Rank, Christian name, Surname,
Date and place of birth,
Home address,
Date of arrival in Africa.

"The certificate was signed by the company commander and was stamped with the field post number. Identification was therefore possible in most cases.

"The certificate was typed on any piece of paper. When folded it was much the same size as a Soldbuch. A facsimile is reproduced below. Occasionally particulars of pay were entered on the back of the certificate, and in these cases the company commander's signature and field post number were repeated.

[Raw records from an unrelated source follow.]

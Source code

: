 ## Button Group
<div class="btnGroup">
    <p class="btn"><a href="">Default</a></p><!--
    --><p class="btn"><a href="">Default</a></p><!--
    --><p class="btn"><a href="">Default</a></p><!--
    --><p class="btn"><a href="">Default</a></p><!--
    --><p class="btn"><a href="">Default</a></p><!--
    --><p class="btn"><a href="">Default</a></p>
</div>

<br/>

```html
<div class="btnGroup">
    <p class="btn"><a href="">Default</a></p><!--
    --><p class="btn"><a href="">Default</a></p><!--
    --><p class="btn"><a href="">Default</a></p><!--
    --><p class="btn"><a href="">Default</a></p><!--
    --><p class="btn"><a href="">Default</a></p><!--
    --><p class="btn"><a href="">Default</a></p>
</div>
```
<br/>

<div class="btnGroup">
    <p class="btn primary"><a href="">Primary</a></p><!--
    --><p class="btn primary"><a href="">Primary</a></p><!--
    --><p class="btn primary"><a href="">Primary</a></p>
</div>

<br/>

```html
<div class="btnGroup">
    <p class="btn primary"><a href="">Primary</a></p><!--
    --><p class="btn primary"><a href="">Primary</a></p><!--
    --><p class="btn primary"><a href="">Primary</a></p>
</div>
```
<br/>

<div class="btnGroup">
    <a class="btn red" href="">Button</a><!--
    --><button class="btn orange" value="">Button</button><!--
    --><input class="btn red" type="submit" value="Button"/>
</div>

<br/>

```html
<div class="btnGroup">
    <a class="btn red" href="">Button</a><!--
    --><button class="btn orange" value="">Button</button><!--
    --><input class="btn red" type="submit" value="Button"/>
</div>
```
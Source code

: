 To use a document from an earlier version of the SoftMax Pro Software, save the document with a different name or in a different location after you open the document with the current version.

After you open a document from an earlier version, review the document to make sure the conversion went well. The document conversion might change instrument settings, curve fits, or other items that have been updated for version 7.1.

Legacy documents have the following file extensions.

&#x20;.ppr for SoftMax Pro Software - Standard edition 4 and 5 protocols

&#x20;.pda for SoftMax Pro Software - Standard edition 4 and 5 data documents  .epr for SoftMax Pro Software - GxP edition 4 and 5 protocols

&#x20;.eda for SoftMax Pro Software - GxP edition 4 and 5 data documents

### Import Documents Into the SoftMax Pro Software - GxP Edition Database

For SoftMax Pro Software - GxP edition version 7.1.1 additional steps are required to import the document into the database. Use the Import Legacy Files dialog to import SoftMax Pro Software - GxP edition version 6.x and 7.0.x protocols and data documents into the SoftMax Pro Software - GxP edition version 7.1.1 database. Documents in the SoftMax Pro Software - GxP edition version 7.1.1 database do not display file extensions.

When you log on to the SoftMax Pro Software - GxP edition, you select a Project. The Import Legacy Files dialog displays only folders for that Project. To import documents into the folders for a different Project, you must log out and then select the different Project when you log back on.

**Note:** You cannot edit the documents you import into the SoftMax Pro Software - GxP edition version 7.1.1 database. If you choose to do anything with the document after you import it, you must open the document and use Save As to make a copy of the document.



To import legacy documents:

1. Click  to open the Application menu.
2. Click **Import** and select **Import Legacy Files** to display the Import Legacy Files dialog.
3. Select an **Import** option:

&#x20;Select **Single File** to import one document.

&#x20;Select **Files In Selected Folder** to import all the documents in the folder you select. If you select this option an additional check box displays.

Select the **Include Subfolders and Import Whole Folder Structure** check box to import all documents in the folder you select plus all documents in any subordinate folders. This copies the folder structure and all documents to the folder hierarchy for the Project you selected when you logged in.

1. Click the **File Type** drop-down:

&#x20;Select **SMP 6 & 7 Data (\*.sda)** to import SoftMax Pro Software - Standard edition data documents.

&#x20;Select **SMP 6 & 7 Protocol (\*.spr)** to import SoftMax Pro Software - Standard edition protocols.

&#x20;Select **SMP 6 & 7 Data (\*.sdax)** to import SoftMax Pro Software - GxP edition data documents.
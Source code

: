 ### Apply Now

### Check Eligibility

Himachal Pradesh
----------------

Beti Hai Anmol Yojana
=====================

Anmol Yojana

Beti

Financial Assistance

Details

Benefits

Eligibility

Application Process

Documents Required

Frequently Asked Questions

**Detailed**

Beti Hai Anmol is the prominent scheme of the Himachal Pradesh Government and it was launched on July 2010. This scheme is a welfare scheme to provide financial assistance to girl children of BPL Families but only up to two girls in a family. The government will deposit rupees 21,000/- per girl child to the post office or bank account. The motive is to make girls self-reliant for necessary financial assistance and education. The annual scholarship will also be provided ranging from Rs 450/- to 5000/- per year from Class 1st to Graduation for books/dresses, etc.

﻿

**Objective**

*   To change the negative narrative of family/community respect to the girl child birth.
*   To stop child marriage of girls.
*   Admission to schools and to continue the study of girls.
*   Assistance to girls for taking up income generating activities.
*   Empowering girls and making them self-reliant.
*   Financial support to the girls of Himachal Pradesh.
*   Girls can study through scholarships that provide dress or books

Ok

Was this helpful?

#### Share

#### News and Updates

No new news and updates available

Vorlaufiger Personal-Ausweis.
Inhaber ist der __________________________________________________
                           (Dienstgrad, Name, Zuname)
geb am ___________________________________________________________
wohnhaft in ______________________________________________________
(written in) Am . . . . . . . auf afrikanischem Boden eingetroffen
(Official stamp)              . . . . . . . . . . . . . . .

"Erkennungsmarken were of three kinds (1) showing the man's present unit - this was comparatively rare, (2) showing the man's ersatz unit - this was the most common, (3) giving a number, usually so far as I remember of five digits but not the field post number - this is evidently a new kind; very few PW have it.

"The field post number was invaluable as a means of identification. From quite early on, Army compiled a fairly extensive list, and this must have been of great help to regular interrogators. I think that in the first few days of a campaign it is most important that field post numbers should be reported with identifications.

"Documents were almost fantastic in their quantity and their value to us. Examples are (a) the capture by 30 Corps on D2 of a map showing the dispositions of all German units before D1; (b) the capture by 13 Corps of a valuable operation order, and (c) by far the biggest capture, the complete signals office of 21 Pz Div during the first week of the offensive. Minor examples are legion: war diaries, code names, photographs showing new weapons, training pamphlets, intelligence summaries, personal diaries, casualty returns and so on. Two things stand out from the IOs point of view; he must know Schrift as well as possible, and he should have a very good knowledge of German conventional signs; the Germans use them for marked maps, orders of battle, operation orders and vehicle markings, in fact wherever possible. If an IO knows them by heart he will save himself an immense amount of time.

"Out here almost all the organizations have something peculiar about them; but a knowledge of the normal organization helps a lot. I believe that it would be a good aim to have everyone leaving X knowing the organization of the German Inf and Armored Divs backwards. An IO who knows his way about enemy weapons is invaluable.

"A knowledge of the main principles of tactics is invaluable, because the Germans are so consistent. I take back any mud that I may have thrown at von Cochenhausen! [See Tactical and Technical Trends No. 7, p. 22, and No. 8, p. 7] This knowledge is particularly helpful when it comes to writing deductions for the summary."